→ **Data for this exercise**
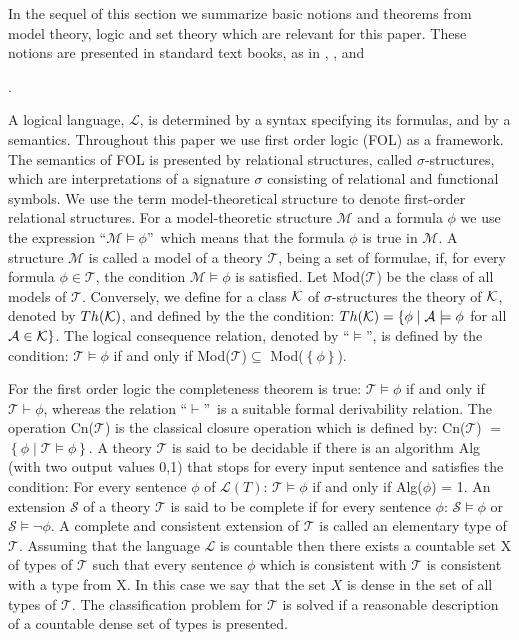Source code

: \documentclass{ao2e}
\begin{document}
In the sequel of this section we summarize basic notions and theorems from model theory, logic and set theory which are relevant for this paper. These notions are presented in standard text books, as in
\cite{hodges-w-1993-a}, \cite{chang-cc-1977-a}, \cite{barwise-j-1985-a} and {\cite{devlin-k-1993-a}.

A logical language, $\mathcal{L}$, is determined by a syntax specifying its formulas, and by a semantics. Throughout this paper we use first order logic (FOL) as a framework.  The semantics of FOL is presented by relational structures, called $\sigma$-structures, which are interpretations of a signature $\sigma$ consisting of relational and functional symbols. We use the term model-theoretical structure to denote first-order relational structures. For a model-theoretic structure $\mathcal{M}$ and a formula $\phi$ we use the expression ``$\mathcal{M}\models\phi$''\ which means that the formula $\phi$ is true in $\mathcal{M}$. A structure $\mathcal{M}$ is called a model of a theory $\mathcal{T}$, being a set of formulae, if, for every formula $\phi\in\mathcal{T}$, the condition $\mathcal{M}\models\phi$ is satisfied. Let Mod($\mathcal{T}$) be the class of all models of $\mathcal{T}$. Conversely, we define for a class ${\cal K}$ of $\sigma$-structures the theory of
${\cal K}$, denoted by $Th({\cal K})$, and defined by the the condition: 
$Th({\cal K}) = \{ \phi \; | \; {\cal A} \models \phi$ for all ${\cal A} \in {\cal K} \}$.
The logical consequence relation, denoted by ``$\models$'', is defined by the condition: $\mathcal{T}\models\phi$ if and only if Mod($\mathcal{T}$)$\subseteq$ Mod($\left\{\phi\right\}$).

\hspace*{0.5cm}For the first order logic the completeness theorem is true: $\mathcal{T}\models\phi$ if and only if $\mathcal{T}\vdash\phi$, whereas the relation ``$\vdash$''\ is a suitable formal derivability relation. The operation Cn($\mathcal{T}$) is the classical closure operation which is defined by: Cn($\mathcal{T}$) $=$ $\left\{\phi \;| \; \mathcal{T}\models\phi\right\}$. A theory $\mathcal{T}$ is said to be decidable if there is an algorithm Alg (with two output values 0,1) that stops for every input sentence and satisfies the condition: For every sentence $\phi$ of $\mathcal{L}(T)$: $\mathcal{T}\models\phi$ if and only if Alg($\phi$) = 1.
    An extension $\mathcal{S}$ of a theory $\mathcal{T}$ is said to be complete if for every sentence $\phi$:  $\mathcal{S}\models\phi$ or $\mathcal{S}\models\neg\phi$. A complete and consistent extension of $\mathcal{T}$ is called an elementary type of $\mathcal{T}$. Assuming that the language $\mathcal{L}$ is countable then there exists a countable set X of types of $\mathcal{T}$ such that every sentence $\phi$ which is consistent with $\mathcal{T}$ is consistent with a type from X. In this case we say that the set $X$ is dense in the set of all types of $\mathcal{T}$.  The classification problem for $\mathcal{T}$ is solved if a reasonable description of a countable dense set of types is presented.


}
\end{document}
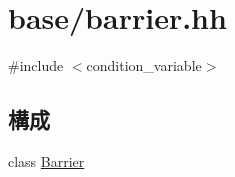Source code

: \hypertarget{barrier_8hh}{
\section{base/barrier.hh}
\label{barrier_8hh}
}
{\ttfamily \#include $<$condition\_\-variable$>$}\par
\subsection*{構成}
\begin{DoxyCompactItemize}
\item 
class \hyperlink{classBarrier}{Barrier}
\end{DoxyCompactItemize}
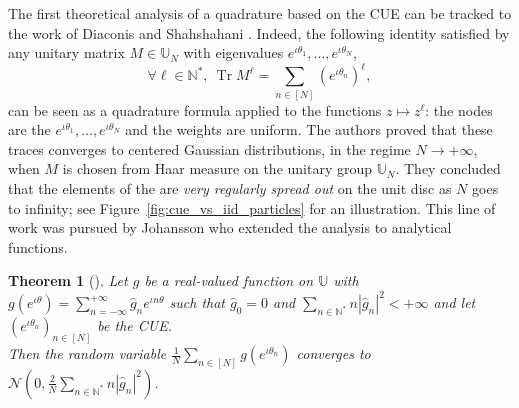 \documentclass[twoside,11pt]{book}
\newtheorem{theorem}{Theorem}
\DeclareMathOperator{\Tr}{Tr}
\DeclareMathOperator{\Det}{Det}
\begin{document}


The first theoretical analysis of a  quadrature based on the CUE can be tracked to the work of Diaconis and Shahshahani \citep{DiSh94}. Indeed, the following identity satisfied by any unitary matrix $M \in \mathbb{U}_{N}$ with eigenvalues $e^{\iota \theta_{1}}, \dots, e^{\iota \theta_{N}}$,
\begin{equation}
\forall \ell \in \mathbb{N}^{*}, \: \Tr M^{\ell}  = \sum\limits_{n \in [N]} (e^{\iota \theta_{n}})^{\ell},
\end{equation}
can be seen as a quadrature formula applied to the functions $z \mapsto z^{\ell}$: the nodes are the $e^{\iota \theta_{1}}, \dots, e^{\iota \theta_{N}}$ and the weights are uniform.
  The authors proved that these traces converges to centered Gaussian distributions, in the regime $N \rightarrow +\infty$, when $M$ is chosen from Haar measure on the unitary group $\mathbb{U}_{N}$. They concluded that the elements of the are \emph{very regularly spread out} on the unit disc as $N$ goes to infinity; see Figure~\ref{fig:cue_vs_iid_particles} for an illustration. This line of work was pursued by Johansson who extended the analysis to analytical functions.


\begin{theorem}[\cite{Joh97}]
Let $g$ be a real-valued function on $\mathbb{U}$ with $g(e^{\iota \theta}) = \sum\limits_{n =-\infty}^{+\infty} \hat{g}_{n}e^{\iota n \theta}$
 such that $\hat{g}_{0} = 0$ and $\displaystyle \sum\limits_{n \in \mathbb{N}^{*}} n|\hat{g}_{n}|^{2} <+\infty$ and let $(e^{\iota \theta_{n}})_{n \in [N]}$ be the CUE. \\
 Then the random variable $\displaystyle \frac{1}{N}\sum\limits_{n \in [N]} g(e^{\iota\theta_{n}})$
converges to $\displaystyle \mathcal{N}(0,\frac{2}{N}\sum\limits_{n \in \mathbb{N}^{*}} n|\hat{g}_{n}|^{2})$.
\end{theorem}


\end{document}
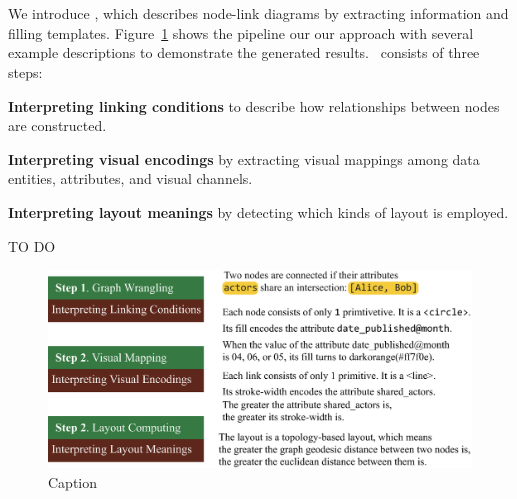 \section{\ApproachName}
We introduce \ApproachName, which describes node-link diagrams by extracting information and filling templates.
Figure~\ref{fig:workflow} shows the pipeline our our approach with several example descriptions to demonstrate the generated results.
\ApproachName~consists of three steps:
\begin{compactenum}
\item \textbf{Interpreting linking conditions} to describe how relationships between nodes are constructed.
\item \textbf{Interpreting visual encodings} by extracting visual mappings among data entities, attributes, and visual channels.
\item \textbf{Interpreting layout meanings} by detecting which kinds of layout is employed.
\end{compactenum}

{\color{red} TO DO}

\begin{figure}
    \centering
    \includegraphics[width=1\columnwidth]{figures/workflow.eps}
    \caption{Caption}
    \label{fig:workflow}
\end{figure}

→ **What is expected**
Produce a word-for-word copy of the records, omitting all images.

→ **Output for this exercise**
Source code

: \documentclass{ao2e}
\begin{document}
In the sequel of this section we summarize basic notions and theorems from model theory, logic and set theory which are relevant for this paper. These notions are presented in standard text books, as in
\cite{hodges-w-1993-a}, \cite{chang-cc-1977-a}, \cite{barwise-j-1985-a} and {\cite{devlin-k-1993-a}.

A logical language, $\mathcal{L}$, is determined by a syntax specifying its formulas, and by a semantics. Throughout this paper we use first order logic (FOL) as a framework.  The semantics of FOL is presented by relational structures, called $\sigma$-structures, which are interpretations of a signature $\sigma$ consisting of relational and functional symbols. We use the term model-theoretical structure to denote first-order relational structures. For a model-theoretic structure $\mathcal{M}$ and a formula $\phi$ we use the expression ``$\mathcal{M}\models\phi$''\ which means that the formula $\phi$ is true in $\mathcal{M}$. A structure $\mathcal{M}$ is called a model of a theory $\mathcal{T}$, being a set of formulae, if, for every formula $\phi\in\mathcal{T}$, the condition $\mathcal{M}\models\phi$ is satisfied. Let Mod($\mathcal{T}$) be the class of all models of $\mathcal{T}$. Conversely, we define for a class ${\cal K}$ of $\sigma$-structures the theory of
${\cal K}$, denoted by $Th({\cal K})$, and defined by the the condition: 
$Th({\cal K}) = \{ \phi \; | \; {\cal A} \models \phi$ for all ${\cal A} \in {\cal K} \}$.
The logical consequence relation, denoted by ``$\models$'', is defined by the condition: $\mathcal{T}\models\phi$ if and only if Mod($\mathcal{T}$)$\subseteq$ Mod($\left\{\phi\right\}$).

\hspace*{0.5cm}For the first order logic the completeness theorem is true: $\mathcal{T}\models\phi$ if and only if $\mathcal{T}\vdash\phi$, whereas the relation ``$\vdash$''\ is a suitable formal derivability relation. The operation Cn($\mathcal{T}$) is the classical closure operation which is defined by: Cn($\mathcal{T}$) $=$ $\left\{\phi \;| \; \mathcal{T}\models\phi\right\}$. A theory $\mathcal{T}$ is said to be decidable if there is an algorithm Alg (with two output values 0,1) that stops for every input sentence and satisfies the condition: For every sentence $\phi$ of $\mathcal{L}(T)$: $\mathcal{T}\models\phi$ if and only if Alg($\phi$) = 1.
    An extension $\mathcal{S}$ of a theory $\mathcal{T}$ is said to be complete if for every sentence $\phi$:  $\mathcal{S}\models\phi$ or $\mathcal{S}\models\neg\phi$. A complete and consistent extension of $\mathcal{T}$ is called an elementary type of $\mathcal{T}$. Assuming that the language $\mathcal{L}$ is countable then there exists a countable set X of types of $\mathcal{T}$ such that every sentence $\phi$ which is consistent with $\mathcal{T}$ is consistent with a type from X. In this case we say that the set $X$ is dense in the set of all types of $\mathcal{T}$.  The classification problem for $\mathcal{T}$ is solved if a reasonable description of a countable dense set of types is presented.


}
\end{document}
Source code

: \hypertarget{barrier_8hh}{
\section{base/barrier.hh}
\label{barrier_8hh}
}
{\ttfamily \#include $<$condition\_\-variable$>$}\par
\subsection*{構成}
\begin{DoxyCompactItemize}
\item 
class \hyperlink{classBarrier}{Barrier}
\end{DoxyCompactItemize}
 \documentclass[twoside,11pt]{book}
\newtheorem{theorem}{Theorem}
\DeclareMathOperator{\Tr}{Tr}
\DeclareMathOperator{\Det}{Det}
\begin{document}


The first theoretical analysis of a  quadrature based on the CUE can be tracked to the work of Diaconis and Shahshahani \citep{DiSh94}. Indeed, the following identity satisfied by any unitary matrix $M \in \mathbb{U}_{N}$ with eigenvalues $e^{\iota \theta_{1}}, \dots, e^{\iota \theta_{N}}$,
\begin{equation}
\forall \ell \in \mathbb{N}^{*}, \: \Tr M^{\ell}  = \sum\limits_{n \in [N]} (e^{\iota \theta_{n}})^{\ell},
\end{equation}
can be seen as a quadrature formula applied to the functions $z \mapsto z^{\ell}$: the nodes are the $e^{\iota \theta_{1}}, \dots, e^{\iota \theta_{N}}$ and the weights are uniform.
  The authors proved that these traces converges to centered Gaussian distributions, in the regime $N \rightarrow +\infty$, when $M$ is chosen from Haar measure on the unitary group $\mathbb{U}_{N}$. They concluded that the elements of the are \emph{very regularly spread out} on the unit disc as $N$ goes to infinity; see Figure~\ref{fig:cue_vs_iid_particles} for an illustration. This line of work was pursued by Johansson who extended the analysis to analytical functions.


\begin{theorem}[\cite{Joh97}]
Let $g$ be a real-valued function on $\mathbb{U}$ with $g(e^{\iota \theta}) = \sum\limits_{n =-\infty}^{+\infty} \hat{g}_{n}e^{\iota n \theta}$
 such that $\hat{g}_{0} = 0$ and $\displaystyle \sum\limits_{n \in \mathbb{N}^{*}} n|\hat{g}_{n}|^{2} <+\infty$ and let $(e^{\iota \theta_{n}})_{n \in [N]}$ be the CUE. \\
 Then the random variable $\displaystyle \frac{1}{N}\sum\limits_{n \in [N]} g(e^{\iota\theta_{n}})$
converges to $\displaystyle \mathcal{N}(0,\frac{2}{N}\sum\limits_{n \in \mathbb{N}^{*}} n|\hat{g}_{n}|^{2})$.
\end{theorem}


\end{document}
 \section{\ApproachName}
We introduce \ApproachName, which describes node-link diagrams by extracting information and filling templates.
Figure~\ref{fig:workflow} shows the pipeline our our approach with several example descriptions to demonstrate the generated results.
\ApproachName~consists of three steps:
\begin{compactenum}
\item \textbf{Interpreting linking conditions} to describe how relationships between nodes are constructed.
\item \textbf{Interpreting visual encodings} by extracting visual mappings among data entities, attributes, and visual channels.
\item \textbf{Interpreting layout meanings} by detecting which kinds of layout is employed.
\end{compactenum}

{\color{red} TO DO}

\begin{figure}
    \centering
    \includegraphics[width=1\columnwidth]{figures/workflow.eps}
    \caption{Caption}
    \label{fig:workflow}
\end{figure}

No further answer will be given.